In June 2006 Bennis was included as part of a four-man interim management team that was appointed in Limerick following Joe McKenna's resignation after a seventeen-point defeat to Clare. He took charge as manager of the team midway through a disastrous championship campaign. Limerick went on to win their subsequent qualifier games before narrowly losing to Cork by 0–19 to 0–19 in the All-Ireland quarter-final. At the end of the season Bennis was appointed Limerick manager on a full-time basis.

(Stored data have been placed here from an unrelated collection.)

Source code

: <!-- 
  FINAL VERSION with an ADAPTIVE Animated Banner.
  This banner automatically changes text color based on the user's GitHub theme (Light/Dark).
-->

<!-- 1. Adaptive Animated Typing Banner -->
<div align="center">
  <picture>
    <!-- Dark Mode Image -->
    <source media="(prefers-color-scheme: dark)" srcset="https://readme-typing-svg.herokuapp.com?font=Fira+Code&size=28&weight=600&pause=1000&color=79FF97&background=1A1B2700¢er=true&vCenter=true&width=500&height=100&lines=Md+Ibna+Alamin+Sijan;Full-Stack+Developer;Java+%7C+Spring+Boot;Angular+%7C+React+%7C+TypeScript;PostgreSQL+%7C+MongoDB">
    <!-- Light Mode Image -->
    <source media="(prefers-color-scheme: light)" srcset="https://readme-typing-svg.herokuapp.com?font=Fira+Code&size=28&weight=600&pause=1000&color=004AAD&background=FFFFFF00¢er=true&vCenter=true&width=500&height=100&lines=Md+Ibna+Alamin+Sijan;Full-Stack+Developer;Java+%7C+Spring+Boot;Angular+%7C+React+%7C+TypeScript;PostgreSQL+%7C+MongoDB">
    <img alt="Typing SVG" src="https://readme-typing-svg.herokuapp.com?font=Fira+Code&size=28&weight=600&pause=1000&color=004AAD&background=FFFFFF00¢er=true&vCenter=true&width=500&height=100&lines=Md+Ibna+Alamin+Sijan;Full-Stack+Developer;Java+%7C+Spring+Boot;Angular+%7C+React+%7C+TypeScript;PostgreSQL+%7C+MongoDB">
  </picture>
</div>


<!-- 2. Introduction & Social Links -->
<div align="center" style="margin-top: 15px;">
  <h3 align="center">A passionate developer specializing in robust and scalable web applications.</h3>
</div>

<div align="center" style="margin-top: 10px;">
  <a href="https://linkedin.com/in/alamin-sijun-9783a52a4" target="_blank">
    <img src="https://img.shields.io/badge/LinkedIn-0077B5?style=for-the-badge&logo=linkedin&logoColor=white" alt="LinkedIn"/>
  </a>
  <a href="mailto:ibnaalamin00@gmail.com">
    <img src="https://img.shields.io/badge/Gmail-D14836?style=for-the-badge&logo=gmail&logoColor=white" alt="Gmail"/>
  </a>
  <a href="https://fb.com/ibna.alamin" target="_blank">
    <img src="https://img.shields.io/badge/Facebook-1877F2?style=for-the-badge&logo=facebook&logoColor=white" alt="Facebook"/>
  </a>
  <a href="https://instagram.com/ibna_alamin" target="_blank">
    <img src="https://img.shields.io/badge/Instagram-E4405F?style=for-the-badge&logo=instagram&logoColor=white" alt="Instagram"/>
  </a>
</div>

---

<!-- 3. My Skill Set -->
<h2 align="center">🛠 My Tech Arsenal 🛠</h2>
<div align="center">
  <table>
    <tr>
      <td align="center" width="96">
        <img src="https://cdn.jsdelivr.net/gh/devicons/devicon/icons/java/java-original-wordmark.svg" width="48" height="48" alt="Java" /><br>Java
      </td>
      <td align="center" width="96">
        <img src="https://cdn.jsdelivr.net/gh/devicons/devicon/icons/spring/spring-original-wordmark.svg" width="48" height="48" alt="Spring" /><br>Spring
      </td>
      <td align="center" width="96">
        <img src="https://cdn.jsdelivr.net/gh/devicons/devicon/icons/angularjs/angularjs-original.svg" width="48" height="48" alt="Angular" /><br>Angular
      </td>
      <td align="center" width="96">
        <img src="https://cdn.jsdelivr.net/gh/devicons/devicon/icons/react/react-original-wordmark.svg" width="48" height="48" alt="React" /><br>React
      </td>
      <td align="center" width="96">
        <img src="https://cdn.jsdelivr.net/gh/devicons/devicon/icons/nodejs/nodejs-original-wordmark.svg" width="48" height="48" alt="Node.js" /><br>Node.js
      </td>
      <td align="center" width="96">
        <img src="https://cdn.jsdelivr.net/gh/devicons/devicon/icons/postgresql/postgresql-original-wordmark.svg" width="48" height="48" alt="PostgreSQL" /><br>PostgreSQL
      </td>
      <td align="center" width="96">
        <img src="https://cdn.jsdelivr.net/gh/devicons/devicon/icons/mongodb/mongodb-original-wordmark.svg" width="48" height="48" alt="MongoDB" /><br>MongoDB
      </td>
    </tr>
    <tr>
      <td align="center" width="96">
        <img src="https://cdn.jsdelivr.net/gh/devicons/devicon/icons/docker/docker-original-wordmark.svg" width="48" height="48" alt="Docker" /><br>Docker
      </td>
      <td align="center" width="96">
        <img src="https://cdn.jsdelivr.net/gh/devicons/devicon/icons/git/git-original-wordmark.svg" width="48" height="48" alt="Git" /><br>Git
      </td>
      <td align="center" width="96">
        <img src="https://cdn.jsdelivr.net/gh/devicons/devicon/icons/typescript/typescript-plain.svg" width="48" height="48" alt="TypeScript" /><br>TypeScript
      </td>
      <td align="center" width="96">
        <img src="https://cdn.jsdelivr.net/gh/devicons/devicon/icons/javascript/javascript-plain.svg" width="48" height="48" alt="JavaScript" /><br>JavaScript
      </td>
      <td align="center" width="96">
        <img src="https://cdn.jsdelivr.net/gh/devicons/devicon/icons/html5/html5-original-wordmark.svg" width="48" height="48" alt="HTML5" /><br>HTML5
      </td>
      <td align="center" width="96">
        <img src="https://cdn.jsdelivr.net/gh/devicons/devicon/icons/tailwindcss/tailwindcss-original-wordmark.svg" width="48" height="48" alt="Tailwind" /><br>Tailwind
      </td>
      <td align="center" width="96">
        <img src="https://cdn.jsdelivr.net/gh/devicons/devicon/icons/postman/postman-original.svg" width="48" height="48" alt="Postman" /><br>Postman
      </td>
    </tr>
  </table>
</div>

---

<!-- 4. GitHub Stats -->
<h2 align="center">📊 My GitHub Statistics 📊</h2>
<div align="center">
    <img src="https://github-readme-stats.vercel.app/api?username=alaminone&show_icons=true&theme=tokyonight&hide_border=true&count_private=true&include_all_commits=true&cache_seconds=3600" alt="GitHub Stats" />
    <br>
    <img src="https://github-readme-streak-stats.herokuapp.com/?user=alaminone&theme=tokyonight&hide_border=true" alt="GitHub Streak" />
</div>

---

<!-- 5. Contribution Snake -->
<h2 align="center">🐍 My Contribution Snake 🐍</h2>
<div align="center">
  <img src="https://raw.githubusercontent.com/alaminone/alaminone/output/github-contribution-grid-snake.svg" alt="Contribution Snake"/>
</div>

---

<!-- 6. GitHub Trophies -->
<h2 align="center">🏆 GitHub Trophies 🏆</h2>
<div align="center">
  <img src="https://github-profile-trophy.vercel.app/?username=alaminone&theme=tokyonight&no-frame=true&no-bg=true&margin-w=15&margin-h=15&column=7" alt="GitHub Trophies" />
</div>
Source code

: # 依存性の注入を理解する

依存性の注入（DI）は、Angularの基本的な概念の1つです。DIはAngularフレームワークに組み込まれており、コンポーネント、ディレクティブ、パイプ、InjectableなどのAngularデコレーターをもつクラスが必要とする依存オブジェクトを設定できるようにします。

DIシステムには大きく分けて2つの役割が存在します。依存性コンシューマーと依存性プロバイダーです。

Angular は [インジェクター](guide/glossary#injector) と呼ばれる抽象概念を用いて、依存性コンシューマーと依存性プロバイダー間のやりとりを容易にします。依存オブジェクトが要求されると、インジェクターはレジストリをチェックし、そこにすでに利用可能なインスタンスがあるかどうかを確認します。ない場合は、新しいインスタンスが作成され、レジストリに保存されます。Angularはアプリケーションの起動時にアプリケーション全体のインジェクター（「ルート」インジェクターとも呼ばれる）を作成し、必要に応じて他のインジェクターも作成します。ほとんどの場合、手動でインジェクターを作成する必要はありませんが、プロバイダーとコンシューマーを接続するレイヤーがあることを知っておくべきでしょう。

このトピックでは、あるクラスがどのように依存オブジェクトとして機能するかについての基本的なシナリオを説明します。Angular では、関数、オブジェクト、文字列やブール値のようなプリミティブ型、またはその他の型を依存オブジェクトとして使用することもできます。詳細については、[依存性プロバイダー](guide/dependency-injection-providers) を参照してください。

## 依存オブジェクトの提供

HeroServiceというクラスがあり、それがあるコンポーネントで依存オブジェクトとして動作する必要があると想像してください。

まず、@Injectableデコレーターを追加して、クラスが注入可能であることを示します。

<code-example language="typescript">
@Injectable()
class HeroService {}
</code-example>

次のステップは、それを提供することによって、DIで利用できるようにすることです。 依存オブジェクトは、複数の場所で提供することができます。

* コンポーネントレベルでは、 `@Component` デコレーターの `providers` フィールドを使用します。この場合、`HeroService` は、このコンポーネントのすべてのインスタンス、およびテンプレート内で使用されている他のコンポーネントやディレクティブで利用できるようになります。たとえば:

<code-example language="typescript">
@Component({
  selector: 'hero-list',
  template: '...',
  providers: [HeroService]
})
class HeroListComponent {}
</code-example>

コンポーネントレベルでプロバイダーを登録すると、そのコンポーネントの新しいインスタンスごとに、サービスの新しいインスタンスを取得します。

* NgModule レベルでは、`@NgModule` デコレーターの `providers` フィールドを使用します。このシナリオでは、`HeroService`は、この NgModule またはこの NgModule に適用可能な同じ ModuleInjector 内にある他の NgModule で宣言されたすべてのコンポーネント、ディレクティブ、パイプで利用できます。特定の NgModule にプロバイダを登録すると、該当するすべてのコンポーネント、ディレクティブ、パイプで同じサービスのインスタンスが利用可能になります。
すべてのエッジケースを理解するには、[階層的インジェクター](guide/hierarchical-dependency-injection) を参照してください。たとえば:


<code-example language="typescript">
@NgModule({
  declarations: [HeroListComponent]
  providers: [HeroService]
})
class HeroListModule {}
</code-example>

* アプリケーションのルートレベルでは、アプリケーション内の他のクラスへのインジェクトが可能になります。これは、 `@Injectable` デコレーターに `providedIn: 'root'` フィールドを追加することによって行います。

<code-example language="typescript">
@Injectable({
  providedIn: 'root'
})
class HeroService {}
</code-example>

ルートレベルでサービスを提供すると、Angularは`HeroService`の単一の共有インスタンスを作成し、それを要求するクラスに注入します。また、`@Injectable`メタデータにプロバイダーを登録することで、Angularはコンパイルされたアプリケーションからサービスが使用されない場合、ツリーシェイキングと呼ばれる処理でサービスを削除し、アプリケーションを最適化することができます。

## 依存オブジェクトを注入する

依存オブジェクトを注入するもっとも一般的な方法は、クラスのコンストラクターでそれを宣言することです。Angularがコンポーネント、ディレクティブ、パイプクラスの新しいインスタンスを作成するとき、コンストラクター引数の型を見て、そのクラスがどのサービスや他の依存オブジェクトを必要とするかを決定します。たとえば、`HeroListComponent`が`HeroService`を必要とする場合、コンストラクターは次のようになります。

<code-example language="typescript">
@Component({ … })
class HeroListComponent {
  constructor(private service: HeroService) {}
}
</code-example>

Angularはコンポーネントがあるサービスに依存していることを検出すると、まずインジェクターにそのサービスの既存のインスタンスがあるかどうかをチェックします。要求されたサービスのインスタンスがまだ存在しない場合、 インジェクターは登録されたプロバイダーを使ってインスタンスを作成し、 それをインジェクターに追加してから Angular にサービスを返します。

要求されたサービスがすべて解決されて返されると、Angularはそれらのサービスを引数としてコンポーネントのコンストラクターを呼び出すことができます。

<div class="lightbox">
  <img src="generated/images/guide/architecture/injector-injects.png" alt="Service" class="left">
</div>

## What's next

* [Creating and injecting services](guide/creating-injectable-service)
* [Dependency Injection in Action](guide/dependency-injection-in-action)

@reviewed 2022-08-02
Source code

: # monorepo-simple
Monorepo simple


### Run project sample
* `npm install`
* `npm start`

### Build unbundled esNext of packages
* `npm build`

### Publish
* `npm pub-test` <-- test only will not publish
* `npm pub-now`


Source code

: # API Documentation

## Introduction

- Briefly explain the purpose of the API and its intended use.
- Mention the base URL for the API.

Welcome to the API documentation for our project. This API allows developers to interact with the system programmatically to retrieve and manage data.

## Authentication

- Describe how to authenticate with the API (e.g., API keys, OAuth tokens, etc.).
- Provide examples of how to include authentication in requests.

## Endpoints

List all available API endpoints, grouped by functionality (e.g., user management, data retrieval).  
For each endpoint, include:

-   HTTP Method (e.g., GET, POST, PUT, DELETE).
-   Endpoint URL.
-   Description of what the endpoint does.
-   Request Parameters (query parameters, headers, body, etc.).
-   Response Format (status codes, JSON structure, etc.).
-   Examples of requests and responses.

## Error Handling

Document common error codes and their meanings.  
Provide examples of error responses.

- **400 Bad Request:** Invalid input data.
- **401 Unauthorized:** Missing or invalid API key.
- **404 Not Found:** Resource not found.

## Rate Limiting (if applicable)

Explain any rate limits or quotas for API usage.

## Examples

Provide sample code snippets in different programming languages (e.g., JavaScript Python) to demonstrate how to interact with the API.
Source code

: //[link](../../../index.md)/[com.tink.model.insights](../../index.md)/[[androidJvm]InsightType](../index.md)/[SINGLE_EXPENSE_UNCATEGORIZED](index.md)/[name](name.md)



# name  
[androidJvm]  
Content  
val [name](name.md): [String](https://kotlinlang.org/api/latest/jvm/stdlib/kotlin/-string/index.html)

In his first full season in charge, Bennis's Limerick enjoyed a remarkable championship campaign and qualified for the All-Ireland decider against Kilkenny on 2 September 2007. The Cats got off to a flying start with Eddie Brennan and Henry Shefflin scoring two goals within the first ten minutes to set the tone. Limerick launched a second-half comeback, however, Kilkenny were too powerful and cruised to a 2–19 to 1–15 victory.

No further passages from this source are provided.